入館後まず目にするプロローグエリアでは、棟方の創作活動の原点ともなった、雑誌「白樺」(第12巻第2号1921年発行)に掲載されたゴッホ「ひまわり」のカラー画も展示されています。若き日のポートレートと共に。

棟方をあまり知らない方でも、「これは見たことがある!」という作品もきっとあると思いますし、展示品の幅がかなり広いため、美術展慣れされていない方でも楽しめるのではと思います。

棟方志功展会場

展示作品は膨大なもので、小さいものは絵ハガキクラス、大きなものは公共建築に掲げられた数mに及ぶ巨大な壁画(板画)、さらに屏風と、バラエティに富んだ作品群を楽しめます。

棟方志功作品

《雪国風景図》1924年 青森県立美術館

油彩画を目指していた、創作活動初期の作品。「青森」時代の終盤期に描かれた。こちらもプロローグエリアに展示。

【第1章】東京の青森人

第1章では、1924年21歳で上京した棟方の、創作活動に影響を与えた友人の存在や、民藝運動の主導者との出会い等、棟方を取り巻く人間関係を紹介。

1928年頃から作品の制作を「版画」を主とするようになった棟方は、自ら版画と「板画(はんが)」と名付けつつ、黒×白の木版画等を多数制作。文学者との交流から、装幀や挿絵の仕事も盛んに行ったそう。
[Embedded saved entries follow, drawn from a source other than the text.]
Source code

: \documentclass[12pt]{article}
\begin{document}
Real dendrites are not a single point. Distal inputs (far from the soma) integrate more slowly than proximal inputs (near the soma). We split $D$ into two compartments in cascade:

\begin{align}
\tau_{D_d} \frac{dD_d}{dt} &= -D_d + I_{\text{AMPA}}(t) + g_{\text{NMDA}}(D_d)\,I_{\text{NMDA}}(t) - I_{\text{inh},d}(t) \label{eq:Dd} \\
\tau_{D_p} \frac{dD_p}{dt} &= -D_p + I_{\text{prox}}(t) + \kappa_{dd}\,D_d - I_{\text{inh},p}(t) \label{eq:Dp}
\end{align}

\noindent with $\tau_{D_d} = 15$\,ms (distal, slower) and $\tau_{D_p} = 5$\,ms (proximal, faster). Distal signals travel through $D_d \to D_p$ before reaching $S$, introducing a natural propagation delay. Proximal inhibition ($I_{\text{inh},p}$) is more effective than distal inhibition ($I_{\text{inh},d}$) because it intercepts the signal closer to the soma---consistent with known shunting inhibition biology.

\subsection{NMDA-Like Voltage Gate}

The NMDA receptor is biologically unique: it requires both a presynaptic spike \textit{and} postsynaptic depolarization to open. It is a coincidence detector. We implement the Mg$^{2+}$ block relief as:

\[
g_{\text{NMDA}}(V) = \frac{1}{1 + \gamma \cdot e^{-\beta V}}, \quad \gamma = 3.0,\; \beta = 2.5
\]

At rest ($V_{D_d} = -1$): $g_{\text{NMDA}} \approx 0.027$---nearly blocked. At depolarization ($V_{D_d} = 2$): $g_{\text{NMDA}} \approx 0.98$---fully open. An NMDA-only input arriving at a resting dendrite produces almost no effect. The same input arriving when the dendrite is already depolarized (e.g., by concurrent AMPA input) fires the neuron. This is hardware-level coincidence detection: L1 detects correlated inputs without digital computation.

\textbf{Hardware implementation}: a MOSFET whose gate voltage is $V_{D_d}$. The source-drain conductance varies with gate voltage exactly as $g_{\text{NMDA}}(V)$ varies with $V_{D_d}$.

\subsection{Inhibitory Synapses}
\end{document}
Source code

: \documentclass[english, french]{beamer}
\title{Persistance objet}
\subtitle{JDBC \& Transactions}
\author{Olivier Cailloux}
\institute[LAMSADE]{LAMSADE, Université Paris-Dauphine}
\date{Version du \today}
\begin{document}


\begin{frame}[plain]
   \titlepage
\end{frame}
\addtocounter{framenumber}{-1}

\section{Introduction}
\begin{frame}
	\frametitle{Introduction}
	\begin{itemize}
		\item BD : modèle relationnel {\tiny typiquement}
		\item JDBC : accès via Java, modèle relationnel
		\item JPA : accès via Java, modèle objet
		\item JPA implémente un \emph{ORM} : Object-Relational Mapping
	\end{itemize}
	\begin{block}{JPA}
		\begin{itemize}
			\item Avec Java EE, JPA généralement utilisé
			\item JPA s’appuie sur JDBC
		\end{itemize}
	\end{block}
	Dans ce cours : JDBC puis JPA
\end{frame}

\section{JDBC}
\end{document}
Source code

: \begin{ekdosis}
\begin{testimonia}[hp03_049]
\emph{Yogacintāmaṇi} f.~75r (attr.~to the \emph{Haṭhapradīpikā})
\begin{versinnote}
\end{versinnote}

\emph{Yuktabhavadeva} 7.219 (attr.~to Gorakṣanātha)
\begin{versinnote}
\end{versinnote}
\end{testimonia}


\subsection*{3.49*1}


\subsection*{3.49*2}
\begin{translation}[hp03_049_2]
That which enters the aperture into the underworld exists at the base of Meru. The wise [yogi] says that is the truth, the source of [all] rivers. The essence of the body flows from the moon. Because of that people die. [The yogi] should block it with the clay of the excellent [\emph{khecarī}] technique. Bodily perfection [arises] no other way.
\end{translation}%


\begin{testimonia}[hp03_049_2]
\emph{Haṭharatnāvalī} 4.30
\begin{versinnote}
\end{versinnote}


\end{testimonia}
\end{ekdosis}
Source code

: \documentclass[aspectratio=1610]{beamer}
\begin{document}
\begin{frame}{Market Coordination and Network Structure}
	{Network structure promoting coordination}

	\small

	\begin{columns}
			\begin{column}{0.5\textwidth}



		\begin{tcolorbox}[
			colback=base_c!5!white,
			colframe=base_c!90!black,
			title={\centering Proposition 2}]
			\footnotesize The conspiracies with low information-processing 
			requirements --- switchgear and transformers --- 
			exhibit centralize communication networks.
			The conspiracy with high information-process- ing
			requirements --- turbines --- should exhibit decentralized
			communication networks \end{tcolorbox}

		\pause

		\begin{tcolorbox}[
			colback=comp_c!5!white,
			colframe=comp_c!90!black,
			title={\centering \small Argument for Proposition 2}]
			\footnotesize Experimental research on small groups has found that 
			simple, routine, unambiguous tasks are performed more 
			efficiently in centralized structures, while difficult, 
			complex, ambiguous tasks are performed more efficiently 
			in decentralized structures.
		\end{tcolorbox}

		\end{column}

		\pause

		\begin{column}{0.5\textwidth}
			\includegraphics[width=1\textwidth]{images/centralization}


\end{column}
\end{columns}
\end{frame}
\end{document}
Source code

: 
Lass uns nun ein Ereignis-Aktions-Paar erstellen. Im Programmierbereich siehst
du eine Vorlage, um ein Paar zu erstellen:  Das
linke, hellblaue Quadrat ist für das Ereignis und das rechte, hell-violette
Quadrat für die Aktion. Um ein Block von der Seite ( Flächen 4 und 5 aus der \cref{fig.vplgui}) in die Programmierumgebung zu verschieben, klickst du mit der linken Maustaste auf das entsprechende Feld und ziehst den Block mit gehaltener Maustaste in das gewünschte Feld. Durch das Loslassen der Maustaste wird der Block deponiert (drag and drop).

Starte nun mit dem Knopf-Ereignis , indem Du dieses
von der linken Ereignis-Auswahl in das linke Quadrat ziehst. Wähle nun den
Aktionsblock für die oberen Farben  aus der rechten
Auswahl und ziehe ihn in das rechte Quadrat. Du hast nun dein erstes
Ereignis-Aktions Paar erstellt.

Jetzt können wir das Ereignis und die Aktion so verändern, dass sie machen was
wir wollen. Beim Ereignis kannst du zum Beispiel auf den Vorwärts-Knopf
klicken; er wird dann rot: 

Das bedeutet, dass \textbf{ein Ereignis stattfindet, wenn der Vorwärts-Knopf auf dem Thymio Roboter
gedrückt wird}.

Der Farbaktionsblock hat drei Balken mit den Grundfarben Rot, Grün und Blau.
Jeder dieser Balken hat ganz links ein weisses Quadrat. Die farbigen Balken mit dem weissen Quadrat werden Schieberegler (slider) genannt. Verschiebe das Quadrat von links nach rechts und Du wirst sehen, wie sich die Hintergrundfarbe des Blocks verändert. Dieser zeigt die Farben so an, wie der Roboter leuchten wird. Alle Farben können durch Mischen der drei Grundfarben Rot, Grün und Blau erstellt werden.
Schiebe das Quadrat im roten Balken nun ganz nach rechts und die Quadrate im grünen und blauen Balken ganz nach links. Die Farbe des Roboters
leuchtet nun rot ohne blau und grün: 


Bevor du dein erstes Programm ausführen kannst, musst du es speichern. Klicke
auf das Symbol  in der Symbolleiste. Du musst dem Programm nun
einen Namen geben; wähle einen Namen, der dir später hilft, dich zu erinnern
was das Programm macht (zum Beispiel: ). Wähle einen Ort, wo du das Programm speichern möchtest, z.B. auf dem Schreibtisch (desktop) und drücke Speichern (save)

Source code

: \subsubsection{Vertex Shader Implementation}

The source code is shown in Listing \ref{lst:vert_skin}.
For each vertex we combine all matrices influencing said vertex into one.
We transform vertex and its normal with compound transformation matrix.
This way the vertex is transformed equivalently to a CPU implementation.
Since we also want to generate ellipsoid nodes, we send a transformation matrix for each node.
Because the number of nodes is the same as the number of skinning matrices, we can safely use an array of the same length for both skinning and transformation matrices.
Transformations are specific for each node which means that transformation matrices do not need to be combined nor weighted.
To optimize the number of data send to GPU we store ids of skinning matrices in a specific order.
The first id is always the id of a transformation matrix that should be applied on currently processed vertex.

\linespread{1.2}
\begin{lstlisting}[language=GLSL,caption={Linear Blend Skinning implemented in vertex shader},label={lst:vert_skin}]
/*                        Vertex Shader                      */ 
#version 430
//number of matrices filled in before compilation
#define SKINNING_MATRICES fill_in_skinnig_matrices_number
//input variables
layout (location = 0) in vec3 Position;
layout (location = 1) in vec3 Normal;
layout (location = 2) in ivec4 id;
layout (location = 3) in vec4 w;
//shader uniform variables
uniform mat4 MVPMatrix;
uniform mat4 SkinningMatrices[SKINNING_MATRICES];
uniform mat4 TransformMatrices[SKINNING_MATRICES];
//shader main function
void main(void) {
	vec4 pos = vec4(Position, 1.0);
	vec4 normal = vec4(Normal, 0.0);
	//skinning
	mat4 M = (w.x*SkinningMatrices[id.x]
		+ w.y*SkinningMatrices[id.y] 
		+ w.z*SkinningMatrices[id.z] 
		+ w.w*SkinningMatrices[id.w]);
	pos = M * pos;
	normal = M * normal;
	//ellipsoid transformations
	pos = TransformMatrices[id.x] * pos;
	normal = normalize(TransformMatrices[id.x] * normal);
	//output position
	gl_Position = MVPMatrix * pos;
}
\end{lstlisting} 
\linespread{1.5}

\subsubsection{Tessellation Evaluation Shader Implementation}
その時代の活動の中心であり、最終的に定住の地となった初期の「東京時代」を紹介。ちなみに装幀に代表される「本の仕事」は、初期から晩年まで、棟方が生涯に渡り携わったジャンルの1つです。

棟方志功作品

《星座の花嫁》貴女行路 1928-1930年 南砺市立福光美術館

1931年に刊行された版画集「星座の花嫁」に収録された作品。多色摺りによる色彩もさることながら、作品を取り囲む、棟方の言葉のセンスに注目。「先を行く人 じゃまです」なんていう文字も。

棟方志功作品

《観音経曼荼羅》 1938年 日本民藝館

棟方版画(板画)の特徴の1つである、“裏彩色”と呼ばれる裏面から着色した作品。彩色で変化を付けることを前提に制作した作品とのこと。

棟方志功作品

《門舞男女神人頌》 1941年 個人蔵

古事記に登場する16人の神々を、面と線で平面的に制作した版画。じっくり見ると、1枚の版木を表裏使って仕上げていることに気が付くはず。「馬鹿げた大きさ」を望んで仕上げたという逸話も。

棟方志功作品

《幾利壽當頌耶蘇十二使徒屏風》 1953年 五島美術館

東京国立近代美術館では、じつに60年ぶりの公開という高さ3m×幅1.8mの巨大な作品は、キリスト教の12使徒が題材。屏風は横に長いイメージがありますが、縦長となったのは、出展した「第9回日展」に“作品の幅は1.8m”という規定があったからなんだそう。

【第2章】暮らし・信仰・風土 ー富山・福光

第二次世界大戦末期の1945年4月に、東京空襲を避けるため、棟方は一家で富山県の福光町(現・南砺市)に疎開。疎開先では版画(板画)の元となる版木の入手が難しくなったこともあり、次第に“書(筆)”の仕事が増えていきます。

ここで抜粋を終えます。